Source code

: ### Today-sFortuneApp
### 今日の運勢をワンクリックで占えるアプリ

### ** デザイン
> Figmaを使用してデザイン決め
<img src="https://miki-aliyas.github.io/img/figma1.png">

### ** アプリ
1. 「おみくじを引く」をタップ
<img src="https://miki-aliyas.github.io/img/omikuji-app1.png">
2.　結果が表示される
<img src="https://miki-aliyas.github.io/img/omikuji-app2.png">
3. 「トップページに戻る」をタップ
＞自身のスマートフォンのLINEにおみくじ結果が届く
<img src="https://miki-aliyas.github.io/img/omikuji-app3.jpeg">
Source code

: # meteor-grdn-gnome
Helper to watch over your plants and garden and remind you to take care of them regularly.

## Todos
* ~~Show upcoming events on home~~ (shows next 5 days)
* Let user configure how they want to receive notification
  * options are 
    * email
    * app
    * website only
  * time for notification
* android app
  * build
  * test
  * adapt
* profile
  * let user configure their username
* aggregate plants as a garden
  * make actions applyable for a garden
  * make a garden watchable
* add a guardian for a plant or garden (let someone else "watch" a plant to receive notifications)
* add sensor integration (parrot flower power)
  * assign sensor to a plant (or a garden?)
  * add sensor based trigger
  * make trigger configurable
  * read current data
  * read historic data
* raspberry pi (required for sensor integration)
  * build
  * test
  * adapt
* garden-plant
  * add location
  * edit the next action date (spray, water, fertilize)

-----

Instructions to follow ->
The full set of entries, copied exactly, is the expected answer.

Solved problem ->
Source code

: ### Today-sFortuneApp
### 今日の運勢をワンクリックで占えるアプリ

### ** デザイン
> Figmaを使用してデザイン決め
<img src="https://miki-aliyas.github.io/img/figma1.png">

### ** アプリ
1. 「おみくじを引く」をタップ
<img src="https://miki-aliyas.github.io/img/omikuji-app1.png">
2.　結果が表示される
<img src="https://miki-aliyas.github.io/img/omikuji-app2.png">
3. 「トップページに戻る」をタップ
＞自身のスマートフォンのLINEにおみくじ結果が届く
<img src="https://miki-aliyas.github.io/img/omikuji-app3.jpeg">
Source code

: # meteor-grdn-gnome
Helper to watch over your plants and garden and remind you to take care of them regularly.

## Todos
* ~~Show upcoming events on home~~ (shows next 5 days)
* Let user configure how they want to receive notification
  * options are 
    * email
    * app
    * website only
  * time for notification
* android app
  * build
  * test
  * adapt
* profile
  * let user configure their username
* aggregate plants as a garden
  * make actions applyable for a garden
  * make a garden watchable
* add a guardian for a plant or garden (let someone else "watch" a plant to receive notifications)
* add sensor integration (parrot flower power)
  * assign sensor to a plant (or a garden?)
  * add sensor based trigger
  * make trigger configurable
  * read current data
  * read historic data
* raspberry pi (required for sensor integration)
  * build
  * test
  * adapt
* garden-plant
  * add location
  * edit the next action date (spray, water, fertilize)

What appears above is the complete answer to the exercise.